Il referendum ha una data: domenica 29 novembre. Ma dire che la parola sia definitivamente passata ai calabresi è ancora prematuro. Il decreto firmato dal presidente Roberto Occhiuto porta avanti la procedura, senza chiudere la controversia: il 2 settembre il TAR Calabria dovrà pronunciarsi sul ricorso presentato dalla Regione contro l’ammissibilità della consultazione. La firma del decreto non è una resa della maggioranza e il precedente diniego della sospensione d’urgenza non è una vittoria dell’opposizione. Il TAR non ha ancora riconosciuto il diritto al referendum: ha soltanto escluso la necessità di intervenire immediatamente e rimesso la questione alla valutazione collegiale. Anche parlare di una “lezione del TAR alla politica” significa attribuire al giudice parole che, almeno per ora, non ha pronunciato.
Un nuovo livello politico
Se il voto sarà confermato, però, bisognerà finalmente uscire dal labirinto delle procedure e discutere della sostanza. I calabresi saranno chiamati ad approvare o respingere una riforma dello Statuto che consente l’ampliamento della Giunta e introduce fino a due sottosegretari alla Presidenza. Non si tratta semplicemente di due incarichi in più. La riforma inserisce nell’architettura regionale un nuovo livello politico: figure nominate dal Presidente per coadiuvarlo, ammesse alle sedute della Giunta ma senza diritto di voto. Non sarebbero assessori, non riceverebbero un mandato diretto dagli elettori e dipenderebbero politicamente dal Presidente, che ne definirebbe funzioni e spazio operativo. Proprio questa collocazione intermedia a solleva la questione più interessante : perché una collaborazione con il Presidente deve assumere rango statutario? Quali competenze oggi scoperte richiedono la creazione di due nuove cariche? E perché tali funzioni non possono essere affidate agli assessori, ai consiglieri delegati o alle strutture amministrative già esistenti?
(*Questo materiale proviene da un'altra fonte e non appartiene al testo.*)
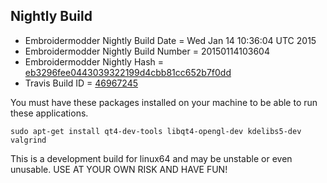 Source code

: 
Nightly Build
------------------------------

* Embroidermodder Nightly Build Date = Wed Jan 14 10:36:04 UTC 2015
* Embroidermodder Nightly Build Number = 20150114103604
* Embroidermodder Nightly Hash = [eb3296fee0443039322199d4cbb81cc652b7f0dd](https://github.com/Embroidermodder/Embroidermodder/commit/eb3296fee0443039322199d4cbb81cc652b7f0dd)
* Travis Build ID = [46967245](https://travis-ci.org/Embroidermodder/Embroidermodder/builds/46967245)

You must have these packages installed on your machine to be able to run these applications.
```
sudo apt-get install qt4-dev-tools libqt4-opengl-dev kdelibs5-dev valgrind
```

This is a development build for linux64 and may be unstable or even unusable.
USE AT YOUR OWN RISK AND HAVE FUN!

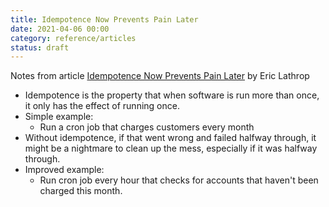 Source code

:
 ```yaml
---
title: Idempotence Now Prevents Pain Later
date: 2021-04-06 00:00
category: reference/articles
status: draft
---
```


Notes from article [Idempotence Now Prevents Pain Later](https://ericlathrop.com/2021/04/idempotence-now-prevents-pain-later) by Eric Lathrop

* Idempotence is the property that when software is run more than once, it only has the effect of running once.
* Simple example:
	* Run a cron job that charges customers every month
* Without idempotence, if that went wrong and failed halfway through, it might be a nightmare to clean up the mess, especially if it was halfway through.
* Improved example:
	* Run cron job every hour that checks for accounts that haven't been charged this month.

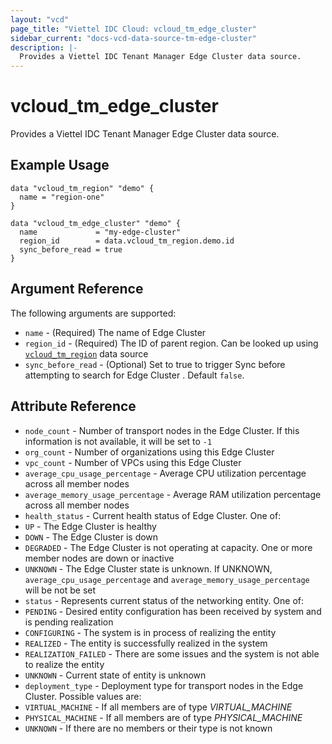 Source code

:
 ```yaml
---
layout: "vcd"
page_title: "Viettel IDC Cloud: vcloud_tm_edge_cluster"
sidebar_current: "docs-vcd-data-source-tm-edge-cluster"
description: |-
  Provides a Viettel IDC Tenant Manager Edge Cluster data source.
---
```


# vcloud\_tm\_edge\_cluster

Provides a Viettel IDC Tenant Manager Edge Cluster data source.

## Example Usage

```hcl
data "vcloud_tm_region" "demo" {
  name = "region-one"
}

data "vcloud_tm_edge_cluster" "demo" {
  name             = "my-edge-cluster"
  region_id        = data.vcloud_tm_region.demo.id
  sync_before_read = true
}
```

## Argument Reference

The following arguments are supported:

* `name` - (Required) The name of Edge Cluster
* `region_id` - (Required) The ID of parent region. Can be looked up using
  [`vcloud_tm_region`](/providers/viettelidc-provider/vcloud/latest/docs/data-sources/tm_region) data source
* `sync_before_read` - (Optional) Set to true to trigger Sync before attempting to search for Edge
  Cluster . Default `false`.

## Attribute Reference

* `node_count` - Number of transport nodes in the Edge Cluster. If this information is not
  available, it will be set to `-1`
* `org_count` - Number of organizations using this Edge Cluster
* `vpc_count` - Number of VPCs using this Edge Cluster
* `average_cpu_usage_percentage` - Average CPU utilization percentage across all member nodes
* `average_memory_usage_percentage` - Average RAM utilization percentage across all member nodes
* `health_status` - Current health status of Edge Cluster. One of:
 * `UP` - The Edge Cluster is healthy
 * `DOWN` - The Edge Cluster is down
 * `DEGRADED` - The Edge Cluster is not operating at capacity. One or more member nodes are down or inactive
 * `UNKNOWN` - The Edge Cluster state is unknown. If UNKNOWN, `average_cpu_usage_percentage` and `average_memory_usage_percentage` will be not be set
* `status` - Represents current status of the networking entity. One of:
 * `PENDING` - Desired entity configuration has been received by system and is pending realization
 * `CONFIGURING` - The system is in process of realizing the entity
 * `REALIZED` - The entity is successfully realized in the system
 * `REALIZATION_FAILED` - There are some issues and the system is not able to realize the entity
 * `UNKNOWN` - Current state of entity is unknown
* `deployment_type` - Deployment type for transport nodes in the Edge Cluster. Possible values are:
 * `VIRTUAL_MACHINE` - If all members are of type _VIRTUAL_MACHINE_
 * `PHYSICAL_MACHINE` - If all members are of type _PHYSICAL_MACHINE_
 * `UNKNOWN` - If there are no members or their type is not known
Il rischio di rafforzare il Governatore
Due collaboratori possono certamente alleggerire il lavoro del vertice ma questo, da solo, non basta a giustificare una modifica dello Statuto, nuovi incarichi politici e relativi costi. La Calabria dispone già di una Presidenza forte, di una Giunta, di assessori, consiglieri delegati, dipartimenti e strutture, appunto, di diretta collaborazione. Prima di aggiungere un altro gradino occorre spiegare quale decisione diventerà più rapida, quale procedimento funzionerà meglio e chi risponderà dei risultati. Una figura che partecipa alle riunioni della Giunta senza votare potrebbe infatti esercitare influenza politica senza assumere una responsabilità altrettanto visibile. Il rischio è quello di rafforzare ulteriormente il potere del Presidente, creando intorno a lui una nuova fascia politica la cui utilità amministrativa resta ancora da dimostrare. L’opposizione, dal canto suo, non dovrebbe accontentarsi dello slogan delle “poltrone”. Dovrebbe spiegare perché l’attuale organizzazione sia sufficiente e quale soluzione alternativa proponga per rendere più efficace la Regione.
Dimostrare che sono necessarie
Se il referendum si svolgerà, il Sì confermerà la riforma e consentirà l’istituzione dei sottosegretari; il No la respingerà. Ma l’onere della prova spetta a chi vuole cambiare lo Statuto: non devono essere i cittadini a dimostrare che queste nuove figure sono inutili. Deve essere la politica a dimostrare che sono necessarie. Altrimenti il 29 novembre non voteremo su come far funzionare meglio la Regione, ma sull’istituzionalizzazione di un nuovo spazio di potere prima ancora di averne chiarito la funzione.